Why It Matters : Part 1

Sara Groves recently gave a free concert at Christ Community Church in Franklin, Tennessee. It quickly became apparent that she has spent a lot of time thinking about the Gospel* and the arts, and why Christians should care about it.

The most remarkable thing she said was in introduction to her song Why It Matters. Actually, Chris Rice has described it better than I ever could:

“Sara continued to introduce the song with the story of Vedran Smailovic, a cellist with the Sarajevo String Quartet. In 1992, in the middle of the war in that country, Smailovic witnessed a bomb attack that took the lives of 22 of his neighbors standing in a breadline at a bakery. In protest of the chaos, hatred, killing, and stupidity of war, the cellist immediately brought out his cello, sat in a chair in the middle of the crater, and filled the air with beautiful music for 22 days (one day for each person killed on that spot).

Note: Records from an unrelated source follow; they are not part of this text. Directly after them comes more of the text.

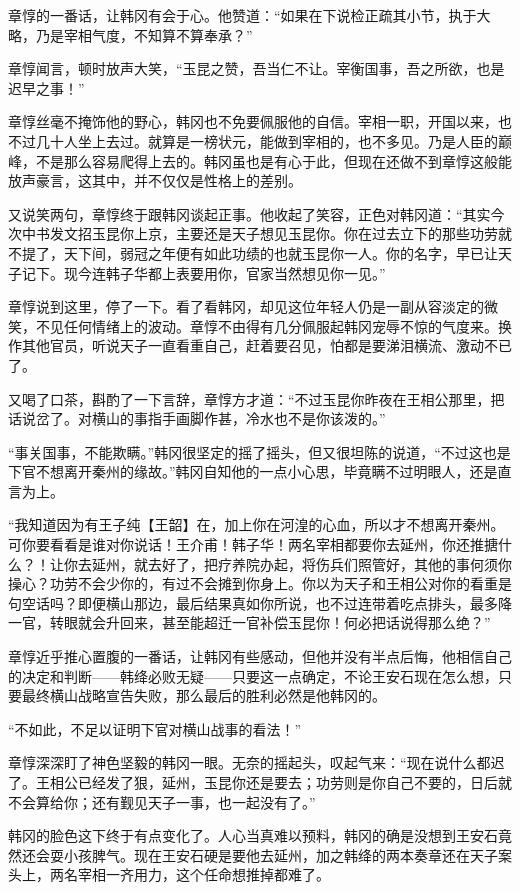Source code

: 章惇的一番话，让韩冈有会于心。他赞道：“如果在下说检正疏其小节，执于大略，乃是宰相气度，不知算不算奉承？”

章惇闻言，顿时放声大笑，“玉昆之赞，吾当仁不让。宰衡国事，吾之所欲，也是迟早之事！”

章惇丝毫不掩饰他的野心，韩冈也不免要佩服他的自信。宰相一职，开国以来，也不过几十人坐上去过。就算是一榜状元，能做到宰相的，也不多见。乃是人臣的巅峰，不是那么容易爬得上去的。韩冈虽也是有心于此，但现在还做不到章惇这般能放声豪言，这其中，并不仅仅是性格上的差别。

又说笑两句，章惇终于跟韩冈谈起正事。他收起了笑容，正色对韩冈道：“其实今次中书发文招玉昆你上京，主要还是天子想见玉昆你。你在过去立下的那些功劳就不提了，天下间，弱冠之年便有如此功绩的也就玉昆你一人。你的名字，早已让天子记下。现今连韩子华都上表要用你，官家当然想见你一见。”

章惇说到这里，停了一下。看了看韩冈，却见这位年轻人仍是一副从容淡定的微笑，不见任何情绪上的波动。章惇不由得有几分佩服起韩冈宠辱不惊的气度来。换作其他官员，听说天子一直看重自己，赶着要召见，怕都是要涕泪横流、激动不已了。

又喝了口茶，斟酌了一下言辞，章惇方才道：“不过玉昆你昨夜在王相公那里，把话说岔了。对横山的事指手画脚作甚，冷水也不是你该泼的。”

“事关国事，不能欺瞒。”韩冈很坚定的摇了摇头，但又很坦陈的说道，“不过这也是下官不想离开秦州的缘故。”韩冈自知他的一点小心思，毕竟瞒不过明眼人，还是直言为上。

“我知道因为有王子纯【王韶】在，加上你在河湟的心血，所以才不想离开秦州。可你要看看是谁对你说话！王介甫！韩子华！两名宰相都要你去延州，你还推搪什么？！让你去延州，就去好了，把疗养院办起，将伤兵们照管好，其他的事何须你操心？功劳不会少你的，有过不会摊到你身上。你以为天子和王相公对你的看重是句空话吗？即便横山那边，最后结果真如你所说，也不过连带着吃点排头，最多降一官，转眼就会升回来，甚至能超迁一官补偿玉昆你！何必把话说得那么绝？”

章惇近乎推心置腹的一番话，让韩冈有些感动，但他并没有半点后悔，他相信自己的决定和判断——韩绛必败无疑——只要这一点确定，不论王安石现在怎么想，只要最终横山战略宣告失败，那么最后的胜利必然是他韩冈的。

“不如此，不足以证明下官对横山战事的看法！”

章惇深深盯了神色坚毅的韩冈一眼。无奈的摇起头，叹起气来：“现在说什么都迟了。王相公已经发了狠，延州，玉昆你还是要去；功劳则是你自己不要的，日后就不会算给你；还有觐见天子一事，也一起没有了。”

韩冈的脸色这下终于有点变化了。人心当真难以预料，韩冈的确是没想到王安石竟然还会耍小孩脾气。现在王安石硬是要他去延州，加之韩绛的两本奏章还在天子案头上，两名宰相一齐用力，这个任命想推掉都难了。

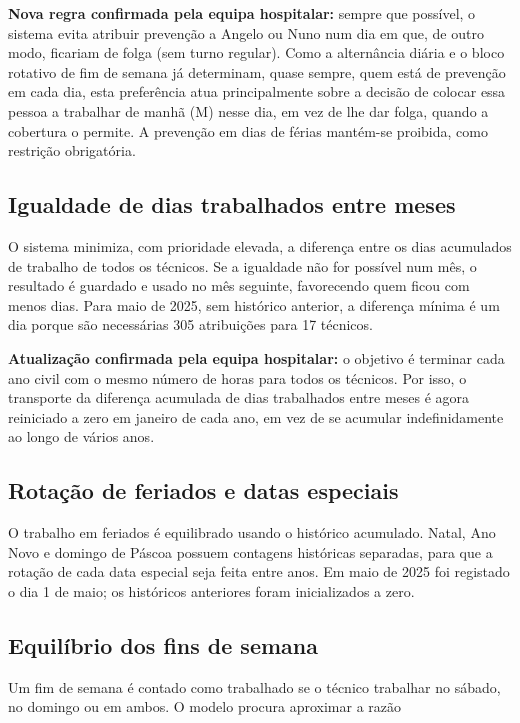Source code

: \documentclass[11pt,a4paper]{article}
\begin{document}
\textbf{Nova regra confirmada pela equipa hospitalar:} sempre que possível, o
sistema evita atribuir prevenção a Angelo ou Nuno num dia em que, de outro
modo, ficariam de folga (sem turno regular). Como a alternância diária e o
bloco rotativo de fim de semana já determinam, quase sempre, quem está de
prevenção em cada dia, esta preferência atua principalmente sobre a decisão de
colocar essa pessoa a trabalhar de manhã (M) nesse dia, em vez de lhe dar
folga, quando a cobertura o permite. A prevenção em dias de férias mantém-se
proibida, como restrição obrigatória.

\subsection{Igualdade de dias trabalhados entre meses}

O sistema minimiza, com prioridade elevada, a diferença entre os dias acumulados
de trabalho de todos os técnicos. Se a igualdade não for possível num mês, o
resultado é guardado e usado no mês seguinte, favorecendo quem ficou com menos
dias. Para maio de 2025, sem histórico anterior, a diferença mínima é um dia
porque são necessárias 305 atribuições para 17 técnicos.

\textbf{Atualização confirmada pela equipa hospitalar:} o objetivo é terminar
cada ano civil com o mesmo número de horas para todos os técnicos. Por isso, o
transporte da diferença acumulada de dias trabalhados entre meses é agora
reiniciado a zero em janeiro de cada ano, em vez de se acumular indefinidamente
ao longo de vários anos.

\subsection{Rotação de feriados e datas especiais}

O trabalho em feriados é equilibrado usando o histórico acumulado. Natal, Ano
Novo e domingo de Páscoa possuem contagens históricas separadas, para que a
rotação de cada data especial seja feita entre anos. Em maio de 2025 foi
registado o dia 1 de maio; os históricos anteriores foram inicializados a zero.

\subsection{Equilíbrio dos fins de semana}

Um fim de semana é contado como trabalhado se o técnico trabalhar no sábado,
no domingo ou em ambos. O modelo procura aproximar a razão
\end{document}
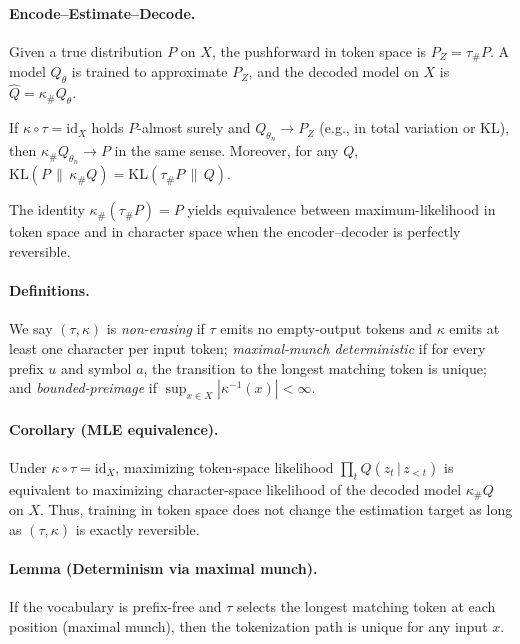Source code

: \paragraph{Encode–Estimate–Decode.}
Given a true distribution $P$ on $X$, the pushforward in token space is $P_Z=\tau_{\#}P$. A model $Q_\theta$ is trained to approximate $P_Z$, and the decoded model on $X$ is $\widehat{Q}=\kappa_{\#}Q_\theta$.

\makeatletter
{}
\makeatother

\begin{theorem}\label{thm:consistency}
If $\kappa\circ\tau=\mathrm{id}_X$ holds $P$-almost surely and $Q_{\theta_n}\to P_Z$ (e.g., in total variation or KL), then $\kappa_{\#}Q_{\theta_n}\to P$ in the same sense. Moreover, for any $Q$, $\mathrm{KL}(P\,\|\,\kappa_{\#}Q)=\mathrm{KL}(\tau_{\#}P\,\|\,Q)$.
\end{theorem}

\noindent The identity $\kappa_{\#}(\tau_{\#}P)=P$ yields equivalence between maximum-likelihood in token space and in character space when the encoder–decoder is perfectly reversible.

\paragraph{Definitions.}
We say $(\tau,\kappa)$ is \emph{non-erasing} if $\tau$ emits no empty-output tokens and $\kappa$ emits at least one character per input token; \emph{maximal-munch deterministic} if for every prefix $u$ and symbol $a$, the transition to the longest matching token is unique; and \emph{bounded-preimage} if $\sup_{x\in X}|\kappa^{-1}(x)|<\infty$.

\paragraph{Corollary (MLE equivalence).}
Under $\kappa\circ\tau=\mathrm{id}_X$, maximizing token-space likelihood $\prod_t Q(z_t\,|\,z_{<t})$ is equivalent to maximizing character-space likelihood of the decoded model $\kappa_{\#}Q$ on $X$.
Thus, training in token space does not change the estimation target as long as $(\tau,\kappa)$ is exactly reversible.

\paragraph{Lemma (Determinism via maximal munch).}
If the vocabulary is prefix-free and $\tau$ selects the longest matching token at each position (maximal munch), then the tokenization path is unique for any input $x$.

As Sara told this story every night, she emphasized the importance of BEAUTY as a protest in the face of all that is wrong in the world. While bombs were still exploding and sniper fire rang through the street, a lone cellist risked his own life, and protested the ugliness by holding up beauty in its face.

The ideal still matters, even when reality does not reflect it. Love conquers hate. Light pushes back dark. Beauty matters

Beauty reminds us in the midst of the ugliness, that there is something more. Something higher. Something better. That the world wasn’t meant to be this way. That there is hope.

Beauty matters.”

So, one of the things that Beauty does is remind us of hope in the middle of despair and brokenness. I know that every time I think of this story, tears well up in my eyes and a ball forms in my throat.  This isn’t just a result of Endorphins. Though we live in a cursed world, God, out of his grace, allows us to experience moments of beauty to experience a taste of the way things used to be… and will one day be again.

This poses a question in my mind. On the unfounded assumption that Smailovic isn’t a Christian, I wonder if this “Pushing back the darkness” is limited to the work that Christians do, or if unbelievers are part of this too.  More on this soon!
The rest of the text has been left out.